My question is this. If we are progressing in an information age, what are the true benefits of EMR? Was EMR not conceived to make vital information accessible? How much is too much? If one watches the television commercial of a stricken parent in the ER, and a child standing by helplessly telling the ER doc “I don’t know” in response to critical health questions – isn’t that supposed to be a benefit of rapidly accessible information? It happened to me once and I couldn’t tell the doc what meds my Mom was taking, or when this or when that happened.
Isn’t it conceivable that there is some gradient of information that serves a critical function, without overloading a system with useless, outdated information?
I have discussed with IBM the concept of an EMR “portal” which makes a community exchange theoretically possible. Would not such a system serve to alert physicians to possible problems as a frontline benefit, like drug interactions. Would it not serve a purpose if pahrmacists could access such information to screen detect harmful interactions? I’ve spoken with docs who tell me that not knowing can set up some very bad outcomes.

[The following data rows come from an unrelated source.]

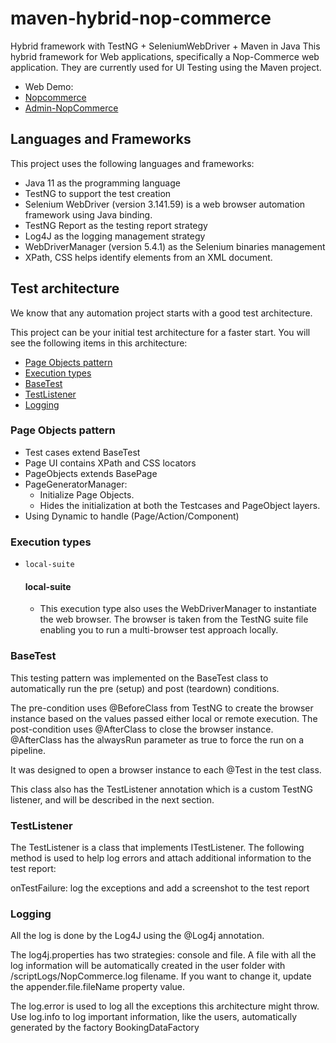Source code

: # maven-hybrid-nop-commerce
Hybrid framework with TestNG + SeleniumWebDriver + Maven in Java
This hybrid framework for Web applications, specifically a Nop-Commerce web application. They are currently used for UI Testing using the Maven project.
- Web Demo:
 - [Nopcommerce ](https://demo.nopcommerce.com/)
 - [Admin-NopCommerce](https://admin-demo.nopcommerce.com/)
## Languages and Frameworks
This project uses the following languages and frameworks:

- Java 11 as the programming language
- TestNG to support the test creation
- Selenium WebDriver (version 3.141.59) is a web browser automation framework using Java binding.
- TestNG Report as the testing report strategy
- Log4J as the logging management strategy
- WebDriverManager (version 5.4.1) as the Selenium binaries management
- XPath, CSS helps identify elements from an XML document.

## Test architecture
We know that any automation project starts with a good test architecture.

This project can be your initial test architecture for a faster start. You will see the following items in this architecture:

- [Page Objects pattern](https://github.com/TuongNguyenDong/maven-hybrid-nopcommerce/new/master?readme=1#page-objects-pattern)
- [Execution types](https://github.com/TuongNguyenDong/maven-hybrid-nopcommerce/new/master?readme=1#execution-types)
- [BaseTest](https://github.com/TuongNguyenDong/maven-hybrid-nopcommerce/new/master?readme=1#basetest)
- [TestListener](https://github.com/TuongNguyenDong/maven-hybrid-nopcommerce/new/master?readme=1#testlistener)
- [Logging](https://github.com/TuongNguyenDong/maven-hybrid-nopcommerce/new/master?readme=1#logging)

### Page Objects pattern
- Test cases extend BaseTest
- Page UI contains XPath and CSS locators
- PageObjects extends BasePage
- PageGeneratorManager:
  - Initialize Page Objects.
  - Hides the initialization at both the Testcases and PageObject layers.
- Using Dynamic to handle (Page/Action/Component)

### Execution types

- `local-suite`
  #### local-suite
  - This execution type also uses the WebDriverManager to instantiate the web browser. The browser is taken from the TestNG suite file enabling you to run a multi-browser test approach locally.
  
### BaseTest

This testing pattern was implemented on the BaseTest class to automatically run the pre (setup) and post (teardown) conditions.

The pre-condition uses @BeforeClass from TestNG to create the browser instance based on the values passed either local or remote execution. The post-condition uses @AfterClass to close the browser instance. @AfterClass has the alwaysRun parameter as true to force the run on a pipeline.

It was designed to open a browser instance to each @Test in the test class.

This class also has the TestListener annotation which is a custom TestNG listener, and will be described in the next section.

###  TestListener

The TestListener is a class that implements ITestListener. The following method is used to help log errors and attach additional information to the test report:

onTestFailure: log the exceptions and add a screenshot to the test report


###  Logging
All the log is done by the Log4J using the @Log4j annotation.

The log4j.properties has two strategies: console and file. A file with all the log information will be automatically created in the user folder with /scriptLogs/NopCommerce.log filename. If you want to change it, update the appender.file.fileName property value.

The log.error is used to log all the exceptions this architecture might throw. Use log.info to log important information, like the users, automatically generated by the factory BookingDataFactory



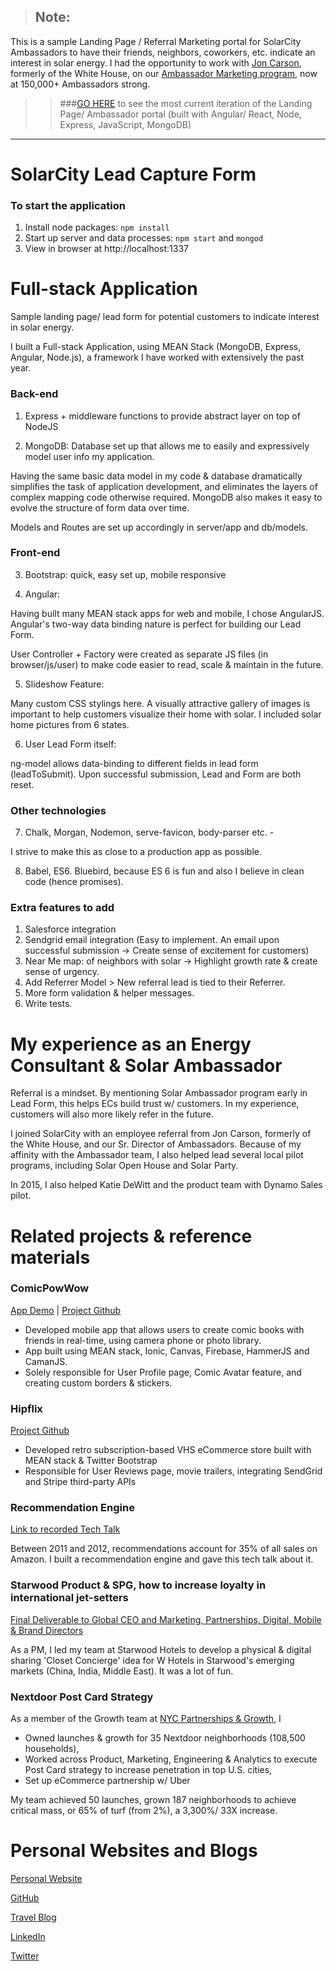 > ## Note: 
This is a sample Landing Page / Referral Marketing portal for SolarCity Ambassadors to have their friends, neighbors, coworkers, etc. indicate an interest in solar energy. I had the opportunity to work with [Jon Carson](https://obamawhitehouse.archives.gov/blog/author/jon-carson), formerly of the White House, on our [Ambassador Marketing program](https://seekingalpha.com/article/3322025-solarcitys-solar-ambassador-program-is-exploding), now at 150,000+ Ambassadors strong.

>> ###[GO HERE](http://share.solarcity.com/henrybv) 
to see the most current iteration of the Landing Page/ Ambassador portal (built with Angular/ React, Node, Express, JavaScript, MongoDB)


--------------------------



# SolarCity Lead Capture Form

### To start the application

1. Install node packages: `npm install`
2. Start up server and data processes: `npm start` and `mongod`
3. View in browser at http://localhost:1337

Full-stack Application
=====================================================

Sample landing page/ lead form for potential customers to indicate interest in solar energy.

I built a Full-stack Application, using MEAN Stack (MongoDB, Express, Angular, Node.js), a framework I have worked with extensively the past year.


### Back-end

1. Express + middleware functions to provide abstract layer on top of NodeJS

2. MongoDB: Database set up that allows me to easily and expressively model user info my application.

Having the same basic data model in my code & database dramatically simplifies the task of application development, and eliminates the layers of complex mapping code otherwise required. MongoDB also makes it easy to evolve the structure of form data over time.

Models and Routes are set up accordingly in server/app and db/models.


### Front-end

3. Bootstrap: quick, easy set up, mobile responsive

4. Angular:

Having built many MEAN stack apps for web and mobile, I chose AngularJS.
Angular's two-way data binding nature is perfect for building our Lead Form. 

User Controller + Factory were created as separate JS files (in browser/js/user) to make code easier to read, scale & maintain in the future.

5. Slideshow Feature: 

Many custom CSS stylings here. A visually attractive gallery of images is important to help customers visualize their home with solar. I included solar home pictures from 6 states.

6. User Lead Form itself: 

ng-model allows data-binding to different fields in lead form (leadToSubmit). Upon successful submission, Lead and Form are both reset.


### Other technologies

7. Chalk, Morgan, Nodemon, serve-favicon, body-parser etc. - 

I strive to make this as close to a production app as possible.

8. Babel, ES6. Bluebird, because ES 6 is fun and also I believe in clean code (hence promises).


### Extra features to add

1. Salesforce integration
2. Sendgrid email integration (Easy to implement. An email upon successful submission -> Create sense of excitement for customers)
3. Near Me map: of neighbors with solar -> Highlight growth rate & create sense of urgency.
4. Add Referrer Model > New referral lead is tied to their Referrer. 
5. More form validation & helper messages.
6. Write tests.


# My experience as an Energy Consultant & Solar Ambassador

Referral is a mindset. By mentioning Solar Ambassador program early in Lead Form, this helps ECs build trust w/ customers. In my experience, customers will also more likely refer in the future.

I joined SolarCity with an employee referral from Jon Carson, formerly of the White House, and our Sr. Director of Ambassadors. Because of my affinity with the Ambassador team, I also helped lead several local pilot programs, including Solar Open House and Solar Party.

In 2015, I also helped Katie DeWitt and the product team with Dynamo Sales pilot. 


# Related projects & reference materials

### ComicPowWow
[App Demo](https://www.youtube.com/watch?v=cni-2cEVzt0) |
[Project Github](github.com/henrybv/comic-book)

+ Developed mobile app that allows users to create comic books with friends in real-time, using camera phone or photo library.
+ App built using MEAN stack, Ionic, Canvas, Firebase, HammerJS and CamanJS. 
+ Solely responsible for User Profile page, Comic Avatar feature, and creating custom borders & stickers.

### Hipflix 
[Project Github](github.com/danetomseth/Hipflix)

+ Developed retro subscription-based VHS eCommerce store built with MEAN stack & Twitter Bootstrap
+ Responsible for User Reviews page, movie trailers, integrating SendGrid and Stripe third-party APIs

### Recommendation Engine
[Link to recorded Tech Talk](https://youtu.be/D4nXZMnKW4U)

Between 2011 and 2012, recommendations account for 35% of all sales on Amazon. 
I built a recommendation engine and gave this tech talk about it.

### Starwood Product & SPG, how to increase loyalty in international jet-setters
[Final Deliverable to Global CEO and Marketing, Partnerships, Digital, Mobile & Brand Directors](http://www.slideshare.net/bvnu/starwood-millennial-branding-and-marketing-study)

As a PM, I led my team at Starwood Hotels to develop a physical & digital sharing 'Closet Concierge' idea for W Hotels in Starwood's emerging markets (China, India, Middle East). It was a lot of fun.

### Nextdoor Post Card Strategy
As a member of the Growth team at [NYC Partnerships & Growth](https://nextdoor.com/press/20130614/), I

+ Owned launches & growth for 35 Nextdoor neighborhoods (108,500 households), 
+ Worked across Product, Marketing, Engineering & Analytics to execute Post Card strategy to increase penetration in top U.S. cities,
+ Set up eCommerce partnership w/ Uber

My team achieved 50 launches, grown 187 neighborhoods to achieve critical mass, or 65% of turf (from 2%), a 3,300%/ 33X increase.



# Personal Websites and Blogs

[Personal Website](www.henrybv.co)

[GitHub](www.github.com/henrybv)

[Travel Blog](www.henrybvnguyen.com)

[LinkedIn](www.linkedin.com/in/henrybv)

[Twitter](www.twitter.com/HBaoViet)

Seems to me that the extremes of perspective have all created valid arguments for avoidance of a rapid-fire accessibility system(s). Am I missing something from my non-physician perspective?
The problem with some of the drug interaction programs is they can’t distinguish between a highly likely severe interaction and a theoretical minimal interaction. Some of the earlier EMR systems had drug interaction pop-ups that became so obnoxious the doctors turned off the feature.

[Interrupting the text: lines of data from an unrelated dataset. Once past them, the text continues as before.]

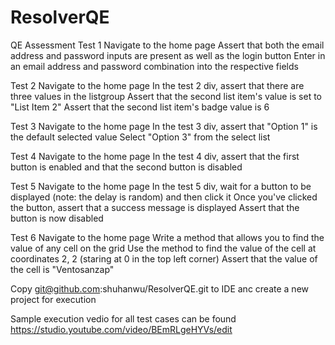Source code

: # ResolverQE
QE Assessment
Test 1
Navigate to the home page
Assert that both the email address and password inputs are present as well as the login button
Enter in an email address and password combination into the respective fields

Test 2
Navigate to the home page
In the test 2 div, assert that there are three values in the listgroup
Assert that the second list item's value is set to "List Item 2"
Assert that the second list item's badge value is 6

Test 3
Navigate to the home page
In the test 3 div, assert that "Option 1" is the default selected value
Select "Option 3" from the select list

Test 4
Navigate to the home page
In the test 4 div, assert that the first button is enabled and that the second button is disabled

Test 5
Navigate to the home page
In the test 5 div, wait for a button to be displayed (note: the delay is random) and then click it
Once you've clicked the button, assert that a success message is displayed
Assert that the button is now disabled

Test 6
Navigate to the home page
Write a method that allows you to find the value of any cell on the grid
Use the method to find the value of the cell at coordinates 2, 2 (staring at 0 in the top left corner)
Assert that the value of the cell is "Ventosanzap"

Copy git@github.com:shuhanwu/ResolverQE.git to IDE anc create a new project for execution

Sample execution vedio for all test cases can be found https://studio.youtube.com/video/BEmRLgeHYVs/edit
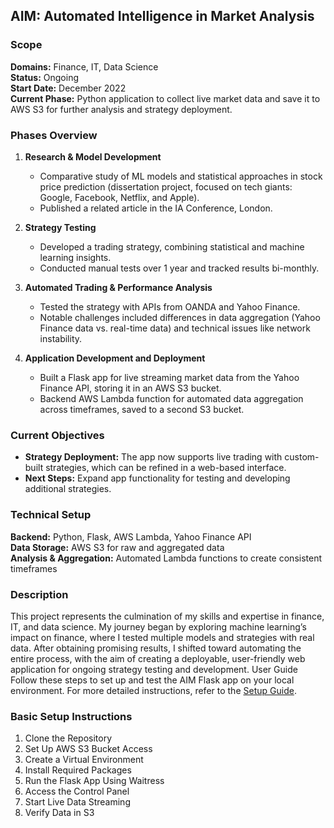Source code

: ## AIM: Automated Intelligence in Market Analysis

### Scope
**Domains:** Finance, IT, Data Science  
**Status:** Ongoing  
**Start Date:** December 2022  
**Current Phase:** Python application to collect live market data and save it to AWS S3 for further analysis and strategy deployment.  

### Phases Overview
1. **Research & Model Development**  
   - Comparative study of ML models and statistical approaches in stock price prediction (dissertation project, focused on tech giants: Google, Facebook, Netflix, and Apple).  
   - Published a related article in the IA Conference, London.

2. **Strategy Testing**  
   - Developed a trading strategy, combining statistical and machine learning insights.  
   - Conducted manual tests over 1 year and tracked results bi-monthly.

3. **Automated Trading & Performance Analysis**  
   - Tested the strategy with APIs from OANDA and Yahoo Finance.  
   - Notable challenges included differences in data aggregation (Yahoo Finance data vs. real-time data) and technical issues like network instability.

4. **Application Development and Deployment**  
   - Built a Flask app for live streaming market data from the Yahoo Finance API, storing it in an AWS S3 bucket.  
   - Backend AWS Lambda function for automated data aggregation across timeframes, saved to a second S3 bucket.

### Current Objectives
- **Strategy Deployment:** The app now supports live trading with custom-built strategies, which can be refined in a web-based interface.
- **Next Steps:** Expand app functionality for testing and developing additional strategies.

### Technical Setup
**Backend:** Python, Flask, AWS Lambda, Yahoo Finance API  
**Data Storage:** AWS S3 for raw and aggregated data  
**Analysis & Aggregation:** Automated Lambda functions to create consistent timeframes  

### Description
This project represents the culmination of my skills and expertise in finance, IT, and data science. My journey began by exploring machine learning’s impact on finance, where I tested multiple models and strategies with real data. After obtaining promising results, I shifted toward automating the entire process, with the aim of creating a deployable, user-friendly web application for ongoing strategy testing and development.
User Guide
Follow these steps to set up and test the AIM Flask app on your local environment. For more detailed instructions, refer to the [Setup Guide](SETUP.md).

### Basic Setup Instructions
1. Clone the Repository
2. Set Up AWS S3 Bucket Access
3. Create a Virtual Environment
4. Install Required Packages
5. Run the Flask App Using Waitress
6. Access the Control Panel
7. Start Live Data Streaming
8. Verify Data in S3
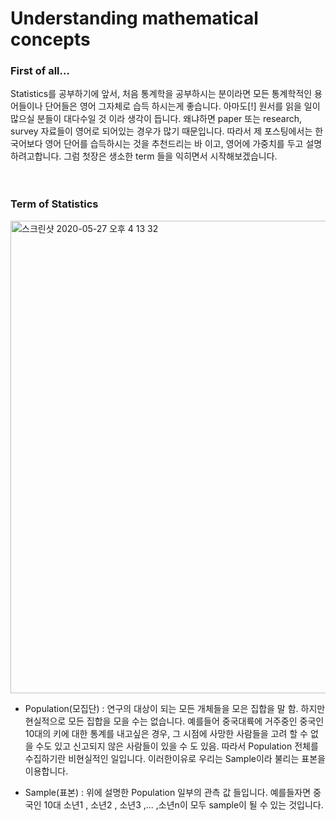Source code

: # Understanding mathematical concepts </br>

### First of all...

Statistics를 공부하기에 앞서, 처음 통계학을 공부하시는 분이라면 모든 통계학적인 용어들이나 단어들은 영어 그자체로 습득 하시는게 좋습니다. 아마도[!] 원서를 읽을 일이 많으실 분들이 대다수일 것 이라 생각이 듭니다. 왜냐하면 paper 또는 research, survey 자료들이 영어로 되어있는 경우가 많기 때문입니다. 따라서 제 포스팅에서는 한국어보다 영어 단어를 습득하시는 것을 추천드리는 바 이고, 영어에 가중치를 두고 설명하려고합니다.
그럼 첫장은 생소한 term 들을 익히면서 시작해보겠습니다.</br></br></br>


### Term of Statistics

<img width="756" alt="스크린샷 2020-05-27 오후 4 13 32" src="https://user-images.githubusercontent.com/59948809/82990291-efcba400-a036-11ea-9e54-b450786580ad.png">

* Population(모집단) : 연구의 대상이 되는 모든 개체들을 모은 집합을 말 함. 하지만 현실적으로 모든 집합을 모을 수는 없습니다. 예를들어 중국대륙에 거주중인 중국인 10대의 키에 대한 통계를 내고싶은 경우, 그 시점에 사망한 사람들을 고려 할 수 없을 수도 있고 신고되지 않은 사람들이 있을 수 도 있음. 따라서 Population 전체를 수집하기란 비현실적인 일입니다. 이러한이유로 우리는 Sample이라 불리는 표본을 이용합니다.  

* Sample(표본) : 위에 설명한 Population 일부의 관측 값 들입니다. 예를들자면 중국인 10대 소년1 , 소년2 , 소년3 ,... ,소년n이 모두 sample이 될 수 있는 것입니다.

The “I don’t know his medications” commercial is another example of a scare tactic used by a company selling technology. A better solution would be for the ER staff in that commercial to call the patient’s family physician. Low tech but highly effective. Or course, many of these tech-driven companies and facilities wouldn’t know what a family physician looks like.
Trying one e-prescribing system, Prozac and Proctofoam came up as an interaction.

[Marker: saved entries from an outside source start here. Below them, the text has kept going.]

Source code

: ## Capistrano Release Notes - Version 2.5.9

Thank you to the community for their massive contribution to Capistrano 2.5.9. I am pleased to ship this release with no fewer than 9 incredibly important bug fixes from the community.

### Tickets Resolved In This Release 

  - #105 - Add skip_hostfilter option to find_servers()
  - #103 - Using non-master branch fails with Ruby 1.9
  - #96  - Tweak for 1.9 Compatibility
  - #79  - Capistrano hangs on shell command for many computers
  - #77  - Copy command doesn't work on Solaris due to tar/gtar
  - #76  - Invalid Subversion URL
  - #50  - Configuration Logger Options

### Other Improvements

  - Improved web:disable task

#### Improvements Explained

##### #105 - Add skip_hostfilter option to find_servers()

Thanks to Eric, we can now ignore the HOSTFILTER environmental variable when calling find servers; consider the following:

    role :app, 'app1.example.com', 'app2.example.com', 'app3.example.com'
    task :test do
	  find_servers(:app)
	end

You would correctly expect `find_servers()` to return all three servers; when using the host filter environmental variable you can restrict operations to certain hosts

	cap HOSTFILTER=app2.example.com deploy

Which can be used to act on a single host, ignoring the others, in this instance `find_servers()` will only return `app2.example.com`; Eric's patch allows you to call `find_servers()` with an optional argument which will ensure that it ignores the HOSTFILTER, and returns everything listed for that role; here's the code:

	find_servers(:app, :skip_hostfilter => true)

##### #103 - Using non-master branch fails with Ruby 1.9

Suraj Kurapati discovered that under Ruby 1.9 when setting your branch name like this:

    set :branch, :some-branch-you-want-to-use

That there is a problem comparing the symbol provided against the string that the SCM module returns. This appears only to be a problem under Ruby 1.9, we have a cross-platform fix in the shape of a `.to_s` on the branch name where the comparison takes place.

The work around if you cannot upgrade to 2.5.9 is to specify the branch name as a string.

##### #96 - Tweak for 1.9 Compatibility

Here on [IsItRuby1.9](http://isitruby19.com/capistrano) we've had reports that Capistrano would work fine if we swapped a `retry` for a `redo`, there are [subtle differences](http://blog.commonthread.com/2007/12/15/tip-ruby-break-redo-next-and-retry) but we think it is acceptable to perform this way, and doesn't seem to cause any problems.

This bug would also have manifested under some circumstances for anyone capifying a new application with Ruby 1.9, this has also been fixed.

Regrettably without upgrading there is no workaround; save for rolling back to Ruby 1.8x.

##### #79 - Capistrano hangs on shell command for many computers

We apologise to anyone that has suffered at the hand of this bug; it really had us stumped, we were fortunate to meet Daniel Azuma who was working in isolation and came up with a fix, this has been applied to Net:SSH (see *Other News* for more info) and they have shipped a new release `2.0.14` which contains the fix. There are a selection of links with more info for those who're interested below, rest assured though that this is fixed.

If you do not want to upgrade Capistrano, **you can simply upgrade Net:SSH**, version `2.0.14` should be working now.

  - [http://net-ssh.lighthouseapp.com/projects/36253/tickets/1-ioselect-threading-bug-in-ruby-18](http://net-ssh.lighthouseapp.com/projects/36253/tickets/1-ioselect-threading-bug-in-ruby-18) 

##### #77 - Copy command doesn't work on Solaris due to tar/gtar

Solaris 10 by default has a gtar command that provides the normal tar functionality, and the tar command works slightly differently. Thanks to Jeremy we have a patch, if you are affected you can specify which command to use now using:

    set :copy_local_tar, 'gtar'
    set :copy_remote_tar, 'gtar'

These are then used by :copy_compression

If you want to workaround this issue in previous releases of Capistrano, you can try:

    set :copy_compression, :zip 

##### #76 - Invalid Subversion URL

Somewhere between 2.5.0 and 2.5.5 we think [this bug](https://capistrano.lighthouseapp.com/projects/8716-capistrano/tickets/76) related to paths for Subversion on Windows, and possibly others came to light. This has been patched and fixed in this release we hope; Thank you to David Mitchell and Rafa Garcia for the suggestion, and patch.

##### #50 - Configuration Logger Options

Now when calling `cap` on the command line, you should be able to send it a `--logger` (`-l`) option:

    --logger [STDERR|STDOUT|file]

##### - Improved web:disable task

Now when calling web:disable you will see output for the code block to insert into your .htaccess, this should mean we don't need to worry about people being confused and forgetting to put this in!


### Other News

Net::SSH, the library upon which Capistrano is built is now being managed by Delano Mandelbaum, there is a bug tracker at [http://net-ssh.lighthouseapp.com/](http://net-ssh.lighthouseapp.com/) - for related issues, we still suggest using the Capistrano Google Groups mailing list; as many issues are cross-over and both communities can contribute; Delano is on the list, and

I got the iphone a few months ago and was impressed with all the apps Apple had to offer. I got a PHR for myself and it was free but the only thing the company offered was a card. I would rather go for a PHR that comes in flash drive and get automatic reminders, and I think that whether it’s an app or Medefile, or any other PHR company that it is beneficial to both patients and EHR’s. I hope to see a surplus in this field.
Hi Richard,
I enjoyed your comments. I would like to add a note. Not only did our EMR (NextGen) come with a high financial cost, but it also came with an unexpectedly high cost in documentation time. Even after 2 years of tweaking and learning the system, I can easily spend 2 hours a night just getting everything in, because there is not enough time during each visit to document well. I would never have anticipated this problem. Even the dedicated templates are cumbersome; there is just no efficient way to do a diabetic foot exam. Apparently not all EMRs are user-friendly. This one certainly has added extra time to my day.
Hope all is well with you.
David,
I’m doing great. It was great to hear from you. Thanks for taking the time to comment.
Turning physicians into data entry clerks is a major systems problem with EMRs that is not being addressed.
I think its not about doctors to waste time on Emr but to make some good choices with technology.